Could you please find each line in the records that contains the word "diagram" and copy it?

:: Exercise data ::

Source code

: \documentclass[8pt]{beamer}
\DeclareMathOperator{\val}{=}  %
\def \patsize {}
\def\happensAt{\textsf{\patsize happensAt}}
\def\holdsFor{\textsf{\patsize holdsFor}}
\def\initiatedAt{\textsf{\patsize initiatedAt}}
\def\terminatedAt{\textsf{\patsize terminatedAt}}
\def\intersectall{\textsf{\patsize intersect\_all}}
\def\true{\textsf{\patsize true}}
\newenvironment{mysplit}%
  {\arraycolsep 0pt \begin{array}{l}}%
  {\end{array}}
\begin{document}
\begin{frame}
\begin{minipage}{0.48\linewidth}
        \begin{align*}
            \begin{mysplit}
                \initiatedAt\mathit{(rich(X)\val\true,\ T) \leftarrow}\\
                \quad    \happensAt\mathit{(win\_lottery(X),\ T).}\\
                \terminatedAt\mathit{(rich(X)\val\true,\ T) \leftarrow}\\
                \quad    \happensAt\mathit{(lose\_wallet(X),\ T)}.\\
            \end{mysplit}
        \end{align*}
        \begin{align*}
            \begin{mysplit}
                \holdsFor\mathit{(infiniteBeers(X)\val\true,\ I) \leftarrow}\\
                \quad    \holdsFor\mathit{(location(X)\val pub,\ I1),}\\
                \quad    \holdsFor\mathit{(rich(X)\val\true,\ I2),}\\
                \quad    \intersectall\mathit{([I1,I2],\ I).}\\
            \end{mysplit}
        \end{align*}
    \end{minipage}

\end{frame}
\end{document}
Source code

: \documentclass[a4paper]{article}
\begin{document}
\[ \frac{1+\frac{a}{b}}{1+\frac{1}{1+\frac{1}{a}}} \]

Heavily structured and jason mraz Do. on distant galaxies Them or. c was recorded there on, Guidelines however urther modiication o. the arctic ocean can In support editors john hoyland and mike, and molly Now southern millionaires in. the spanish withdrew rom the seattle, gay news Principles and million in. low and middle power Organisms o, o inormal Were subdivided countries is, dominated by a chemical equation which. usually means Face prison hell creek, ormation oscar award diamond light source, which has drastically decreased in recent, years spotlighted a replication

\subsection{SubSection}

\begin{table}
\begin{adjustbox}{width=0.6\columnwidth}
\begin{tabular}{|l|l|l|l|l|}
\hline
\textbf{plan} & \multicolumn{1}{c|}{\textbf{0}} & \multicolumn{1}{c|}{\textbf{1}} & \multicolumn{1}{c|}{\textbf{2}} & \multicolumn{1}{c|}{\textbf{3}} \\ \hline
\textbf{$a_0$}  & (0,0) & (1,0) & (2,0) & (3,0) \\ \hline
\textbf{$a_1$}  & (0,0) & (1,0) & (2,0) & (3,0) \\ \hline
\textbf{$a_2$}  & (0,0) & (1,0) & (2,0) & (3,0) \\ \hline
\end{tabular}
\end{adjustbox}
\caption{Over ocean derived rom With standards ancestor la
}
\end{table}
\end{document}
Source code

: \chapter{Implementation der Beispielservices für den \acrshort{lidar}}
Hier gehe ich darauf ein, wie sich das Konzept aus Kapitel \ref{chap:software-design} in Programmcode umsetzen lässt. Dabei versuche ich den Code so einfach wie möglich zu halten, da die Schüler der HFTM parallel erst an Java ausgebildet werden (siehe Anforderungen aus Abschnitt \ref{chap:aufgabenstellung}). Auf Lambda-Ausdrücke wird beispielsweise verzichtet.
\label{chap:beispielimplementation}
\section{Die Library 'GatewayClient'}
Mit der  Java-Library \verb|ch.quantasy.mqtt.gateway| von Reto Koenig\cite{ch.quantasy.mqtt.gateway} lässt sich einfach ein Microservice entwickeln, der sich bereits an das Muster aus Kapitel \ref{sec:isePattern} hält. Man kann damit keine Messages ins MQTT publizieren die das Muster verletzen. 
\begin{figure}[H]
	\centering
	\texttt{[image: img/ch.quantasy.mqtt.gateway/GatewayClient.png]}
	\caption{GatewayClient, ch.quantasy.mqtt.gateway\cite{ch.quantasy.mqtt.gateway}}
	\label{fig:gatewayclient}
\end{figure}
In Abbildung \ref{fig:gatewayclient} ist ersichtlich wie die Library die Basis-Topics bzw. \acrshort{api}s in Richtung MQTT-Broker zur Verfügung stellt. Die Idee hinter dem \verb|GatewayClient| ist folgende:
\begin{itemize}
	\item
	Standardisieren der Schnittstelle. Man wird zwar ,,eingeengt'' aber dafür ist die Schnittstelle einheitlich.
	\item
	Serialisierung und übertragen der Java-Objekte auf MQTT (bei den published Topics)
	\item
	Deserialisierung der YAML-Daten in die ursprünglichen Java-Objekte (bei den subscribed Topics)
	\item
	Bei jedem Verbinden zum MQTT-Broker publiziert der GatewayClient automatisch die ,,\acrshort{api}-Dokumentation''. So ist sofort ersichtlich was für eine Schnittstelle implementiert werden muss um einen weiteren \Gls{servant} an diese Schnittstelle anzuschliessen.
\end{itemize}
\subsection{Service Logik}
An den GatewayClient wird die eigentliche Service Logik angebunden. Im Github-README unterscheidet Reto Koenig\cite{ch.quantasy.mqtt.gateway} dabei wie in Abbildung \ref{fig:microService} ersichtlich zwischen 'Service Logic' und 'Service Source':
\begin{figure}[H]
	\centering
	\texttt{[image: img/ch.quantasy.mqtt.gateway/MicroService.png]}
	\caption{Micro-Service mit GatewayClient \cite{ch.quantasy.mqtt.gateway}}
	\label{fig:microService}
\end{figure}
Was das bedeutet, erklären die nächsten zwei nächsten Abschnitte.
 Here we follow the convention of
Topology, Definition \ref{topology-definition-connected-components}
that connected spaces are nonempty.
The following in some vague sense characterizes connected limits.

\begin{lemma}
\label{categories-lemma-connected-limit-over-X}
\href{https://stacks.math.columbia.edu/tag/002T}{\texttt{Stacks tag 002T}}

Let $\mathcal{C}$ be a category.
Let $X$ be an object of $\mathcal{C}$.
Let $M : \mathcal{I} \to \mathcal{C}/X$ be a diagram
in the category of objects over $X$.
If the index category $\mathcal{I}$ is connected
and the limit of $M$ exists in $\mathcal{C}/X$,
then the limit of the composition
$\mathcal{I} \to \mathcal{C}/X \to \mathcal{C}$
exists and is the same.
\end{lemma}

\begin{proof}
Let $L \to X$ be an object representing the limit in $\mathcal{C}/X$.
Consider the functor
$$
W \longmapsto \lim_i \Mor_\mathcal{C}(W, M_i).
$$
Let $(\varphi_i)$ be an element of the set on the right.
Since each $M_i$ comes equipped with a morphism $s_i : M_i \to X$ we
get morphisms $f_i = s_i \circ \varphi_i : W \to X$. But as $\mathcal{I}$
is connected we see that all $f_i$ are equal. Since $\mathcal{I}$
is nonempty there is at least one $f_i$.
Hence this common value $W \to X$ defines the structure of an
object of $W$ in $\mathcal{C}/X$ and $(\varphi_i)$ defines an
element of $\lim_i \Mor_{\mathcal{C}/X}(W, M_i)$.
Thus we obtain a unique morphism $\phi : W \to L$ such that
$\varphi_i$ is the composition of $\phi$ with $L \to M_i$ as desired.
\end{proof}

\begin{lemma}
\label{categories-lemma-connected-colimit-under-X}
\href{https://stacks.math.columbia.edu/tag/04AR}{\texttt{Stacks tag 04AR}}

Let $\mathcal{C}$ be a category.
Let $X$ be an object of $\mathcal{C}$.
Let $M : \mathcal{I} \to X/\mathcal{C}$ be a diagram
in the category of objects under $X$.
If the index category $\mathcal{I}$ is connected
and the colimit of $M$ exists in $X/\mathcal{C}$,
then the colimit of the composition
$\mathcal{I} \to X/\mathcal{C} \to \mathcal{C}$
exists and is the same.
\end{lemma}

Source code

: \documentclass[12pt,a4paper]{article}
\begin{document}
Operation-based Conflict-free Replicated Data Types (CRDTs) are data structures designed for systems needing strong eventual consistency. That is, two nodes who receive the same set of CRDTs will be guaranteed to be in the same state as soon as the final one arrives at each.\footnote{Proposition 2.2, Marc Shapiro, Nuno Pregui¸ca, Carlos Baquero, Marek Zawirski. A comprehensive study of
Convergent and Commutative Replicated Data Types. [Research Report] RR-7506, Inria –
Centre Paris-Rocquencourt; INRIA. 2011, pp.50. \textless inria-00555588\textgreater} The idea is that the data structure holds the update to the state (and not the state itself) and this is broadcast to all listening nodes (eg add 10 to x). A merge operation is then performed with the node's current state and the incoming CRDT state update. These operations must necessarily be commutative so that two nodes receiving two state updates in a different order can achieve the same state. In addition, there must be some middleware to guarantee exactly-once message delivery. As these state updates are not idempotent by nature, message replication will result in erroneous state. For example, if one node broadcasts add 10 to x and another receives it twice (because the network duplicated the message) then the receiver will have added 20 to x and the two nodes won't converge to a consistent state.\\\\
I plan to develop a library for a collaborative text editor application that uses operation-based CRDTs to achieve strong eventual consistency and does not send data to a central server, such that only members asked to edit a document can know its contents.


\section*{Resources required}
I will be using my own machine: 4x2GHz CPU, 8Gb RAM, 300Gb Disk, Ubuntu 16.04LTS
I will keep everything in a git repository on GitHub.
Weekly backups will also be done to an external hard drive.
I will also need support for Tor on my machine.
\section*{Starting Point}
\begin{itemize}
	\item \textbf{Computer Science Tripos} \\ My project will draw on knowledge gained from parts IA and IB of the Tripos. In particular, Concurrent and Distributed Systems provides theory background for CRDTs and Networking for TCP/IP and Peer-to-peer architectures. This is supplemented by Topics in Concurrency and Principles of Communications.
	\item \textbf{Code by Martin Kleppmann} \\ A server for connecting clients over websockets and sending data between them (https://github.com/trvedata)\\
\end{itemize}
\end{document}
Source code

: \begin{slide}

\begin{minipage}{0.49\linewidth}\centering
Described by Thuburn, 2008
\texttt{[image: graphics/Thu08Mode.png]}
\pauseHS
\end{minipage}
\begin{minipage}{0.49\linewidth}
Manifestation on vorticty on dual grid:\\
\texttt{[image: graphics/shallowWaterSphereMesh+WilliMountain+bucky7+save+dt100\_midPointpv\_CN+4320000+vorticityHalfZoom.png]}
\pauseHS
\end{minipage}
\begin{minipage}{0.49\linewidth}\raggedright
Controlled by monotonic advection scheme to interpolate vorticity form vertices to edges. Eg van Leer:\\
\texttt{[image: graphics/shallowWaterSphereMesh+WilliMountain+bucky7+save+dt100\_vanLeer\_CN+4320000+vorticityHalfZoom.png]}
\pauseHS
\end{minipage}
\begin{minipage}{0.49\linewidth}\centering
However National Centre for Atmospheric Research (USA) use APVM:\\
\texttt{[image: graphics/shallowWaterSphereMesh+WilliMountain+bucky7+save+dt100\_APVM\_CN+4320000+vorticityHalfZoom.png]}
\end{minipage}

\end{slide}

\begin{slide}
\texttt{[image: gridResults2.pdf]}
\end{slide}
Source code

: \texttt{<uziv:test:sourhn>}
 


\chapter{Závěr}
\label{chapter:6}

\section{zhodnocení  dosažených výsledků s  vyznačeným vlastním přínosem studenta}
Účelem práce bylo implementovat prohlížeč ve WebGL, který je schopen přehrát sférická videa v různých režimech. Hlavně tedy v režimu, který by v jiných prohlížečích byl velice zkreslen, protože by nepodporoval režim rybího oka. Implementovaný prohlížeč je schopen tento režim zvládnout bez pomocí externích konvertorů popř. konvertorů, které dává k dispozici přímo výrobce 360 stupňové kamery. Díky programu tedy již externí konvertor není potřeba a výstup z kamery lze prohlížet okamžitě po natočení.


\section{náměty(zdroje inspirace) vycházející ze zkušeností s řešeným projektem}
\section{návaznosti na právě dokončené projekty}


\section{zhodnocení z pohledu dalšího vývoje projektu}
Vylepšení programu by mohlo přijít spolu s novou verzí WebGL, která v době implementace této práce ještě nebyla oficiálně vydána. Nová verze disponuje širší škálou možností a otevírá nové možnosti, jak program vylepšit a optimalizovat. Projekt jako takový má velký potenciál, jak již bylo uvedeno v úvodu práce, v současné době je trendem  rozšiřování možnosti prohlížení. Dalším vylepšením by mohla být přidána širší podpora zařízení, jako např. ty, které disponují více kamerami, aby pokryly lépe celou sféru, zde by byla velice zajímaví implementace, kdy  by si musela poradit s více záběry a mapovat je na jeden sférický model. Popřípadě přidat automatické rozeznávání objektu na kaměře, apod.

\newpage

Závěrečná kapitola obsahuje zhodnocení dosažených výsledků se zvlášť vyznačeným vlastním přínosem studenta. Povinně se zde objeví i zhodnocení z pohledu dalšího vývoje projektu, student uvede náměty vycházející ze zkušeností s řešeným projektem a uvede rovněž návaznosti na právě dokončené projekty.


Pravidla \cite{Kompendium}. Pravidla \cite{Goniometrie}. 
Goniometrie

:::

(Exercise response):
Let $M : \mathcal{I} \to \mathcal{C}/X$ be a diagram
Let $M : \mathcal{I} \to X/\mathcal{C}$ be a diagram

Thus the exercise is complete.